Return each line exactly as written. Begin with the first line of the entries and end with the line that has "#### CSS Modules".

(Beginning of RECORDED INFORMATION)

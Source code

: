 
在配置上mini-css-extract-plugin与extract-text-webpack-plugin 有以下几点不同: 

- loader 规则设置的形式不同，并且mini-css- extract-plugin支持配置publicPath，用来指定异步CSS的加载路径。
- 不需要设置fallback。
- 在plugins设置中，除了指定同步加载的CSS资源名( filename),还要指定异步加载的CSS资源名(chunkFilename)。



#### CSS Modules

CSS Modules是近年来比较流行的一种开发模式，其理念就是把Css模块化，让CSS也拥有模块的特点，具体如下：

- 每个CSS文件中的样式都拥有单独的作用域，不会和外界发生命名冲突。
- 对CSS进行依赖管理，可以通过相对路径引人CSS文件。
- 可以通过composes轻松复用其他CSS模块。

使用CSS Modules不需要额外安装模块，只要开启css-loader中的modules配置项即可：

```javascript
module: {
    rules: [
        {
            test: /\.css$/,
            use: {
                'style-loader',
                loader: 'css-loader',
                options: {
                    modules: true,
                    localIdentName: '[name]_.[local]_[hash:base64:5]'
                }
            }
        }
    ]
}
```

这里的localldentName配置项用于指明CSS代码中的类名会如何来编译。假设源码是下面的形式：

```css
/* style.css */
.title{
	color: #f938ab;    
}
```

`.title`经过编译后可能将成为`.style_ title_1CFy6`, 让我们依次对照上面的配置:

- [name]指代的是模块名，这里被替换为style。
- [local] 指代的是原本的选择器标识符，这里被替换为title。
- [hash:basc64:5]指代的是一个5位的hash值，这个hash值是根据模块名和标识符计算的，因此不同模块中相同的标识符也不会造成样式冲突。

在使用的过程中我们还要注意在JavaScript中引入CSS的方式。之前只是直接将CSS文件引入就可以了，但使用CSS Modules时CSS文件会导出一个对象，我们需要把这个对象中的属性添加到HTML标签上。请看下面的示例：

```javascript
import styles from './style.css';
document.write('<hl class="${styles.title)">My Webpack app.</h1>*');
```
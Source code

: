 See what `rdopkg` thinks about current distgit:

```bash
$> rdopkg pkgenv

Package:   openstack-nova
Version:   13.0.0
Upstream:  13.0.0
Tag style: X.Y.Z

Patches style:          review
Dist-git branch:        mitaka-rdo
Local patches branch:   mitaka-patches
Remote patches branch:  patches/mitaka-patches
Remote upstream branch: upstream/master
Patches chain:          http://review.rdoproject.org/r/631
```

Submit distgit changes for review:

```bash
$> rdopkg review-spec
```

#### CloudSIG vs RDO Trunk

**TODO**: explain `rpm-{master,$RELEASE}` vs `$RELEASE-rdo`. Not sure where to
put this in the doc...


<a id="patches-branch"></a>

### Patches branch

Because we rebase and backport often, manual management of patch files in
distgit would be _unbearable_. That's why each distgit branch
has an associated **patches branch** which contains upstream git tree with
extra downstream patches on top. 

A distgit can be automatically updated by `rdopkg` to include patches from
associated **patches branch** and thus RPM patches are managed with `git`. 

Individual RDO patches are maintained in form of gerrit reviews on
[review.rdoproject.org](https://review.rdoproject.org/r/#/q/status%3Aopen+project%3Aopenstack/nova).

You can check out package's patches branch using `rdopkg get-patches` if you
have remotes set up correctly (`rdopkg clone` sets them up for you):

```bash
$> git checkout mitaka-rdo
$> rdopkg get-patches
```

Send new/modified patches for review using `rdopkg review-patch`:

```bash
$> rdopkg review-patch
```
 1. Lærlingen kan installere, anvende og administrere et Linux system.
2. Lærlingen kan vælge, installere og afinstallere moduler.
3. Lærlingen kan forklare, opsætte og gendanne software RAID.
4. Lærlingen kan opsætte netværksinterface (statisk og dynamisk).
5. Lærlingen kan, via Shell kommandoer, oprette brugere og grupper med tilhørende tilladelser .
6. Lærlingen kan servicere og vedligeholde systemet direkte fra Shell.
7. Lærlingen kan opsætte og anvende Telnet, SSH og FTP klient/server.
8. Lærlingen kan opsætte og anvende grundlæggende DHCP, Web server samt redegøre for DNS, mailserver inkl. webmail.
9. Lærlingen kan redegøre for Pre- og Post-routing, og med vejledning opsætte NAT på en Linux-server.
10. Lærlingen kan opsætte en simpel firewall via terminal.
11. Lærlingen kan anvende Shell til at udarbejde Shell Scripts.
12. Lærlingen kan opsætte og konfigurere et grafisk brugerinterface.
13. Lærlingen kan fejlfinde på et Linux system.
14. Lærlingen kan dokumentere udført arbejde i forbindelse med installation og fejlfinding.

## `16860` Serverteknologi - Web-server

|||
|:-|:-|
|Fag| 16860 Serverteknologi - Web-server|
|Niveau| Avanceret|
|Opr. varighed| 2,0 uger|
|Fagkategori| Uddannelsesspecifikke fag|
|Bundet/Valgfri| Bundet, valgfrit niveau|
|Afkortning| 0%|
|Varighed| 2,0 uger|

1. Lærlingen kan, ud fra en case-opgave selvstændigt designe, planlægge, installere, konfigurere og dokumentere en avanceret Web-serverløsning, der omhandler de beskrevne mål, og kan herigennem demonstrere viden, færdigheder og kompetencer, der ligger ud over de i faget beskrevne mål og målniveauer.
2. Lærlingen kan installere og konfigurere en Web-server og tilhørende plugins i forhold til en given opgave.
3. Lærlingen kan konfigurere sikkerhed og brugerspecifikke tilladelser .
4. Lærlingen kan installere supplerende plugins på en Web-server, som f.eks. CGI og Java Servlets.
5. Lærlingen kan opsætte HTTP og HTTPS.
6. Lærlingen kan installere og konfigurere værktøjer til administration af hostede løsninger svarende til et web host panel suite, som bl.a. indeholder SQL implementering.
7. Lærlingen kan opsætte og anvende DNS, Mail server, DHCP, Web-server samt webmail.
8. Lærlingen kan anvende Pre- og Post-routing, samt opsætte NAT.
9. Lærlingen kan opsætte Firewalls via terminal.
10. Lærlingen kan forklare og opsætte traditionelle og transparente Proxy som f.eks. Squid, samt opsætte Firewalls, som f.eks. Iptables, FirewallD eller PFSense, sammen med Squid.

(End of RECORDED INFORMATION)

### ANSWER BELOW
Source code

: 
在配置上mini-css-extract-plugin与extract-text-webpack-plugin 有以下几点不同: 

- loader 规则设置的形式不同，并且mini-css- extract-plugin支持配置publicPath，用来指定异步CSS的加载路径。
- 不需要设置fallback。
- 在plugins设置中，除了指定同步加载的CSS资源名( filename),还要指定异步加载的CSS资源名(chunkFilename)。



#### CSS Modules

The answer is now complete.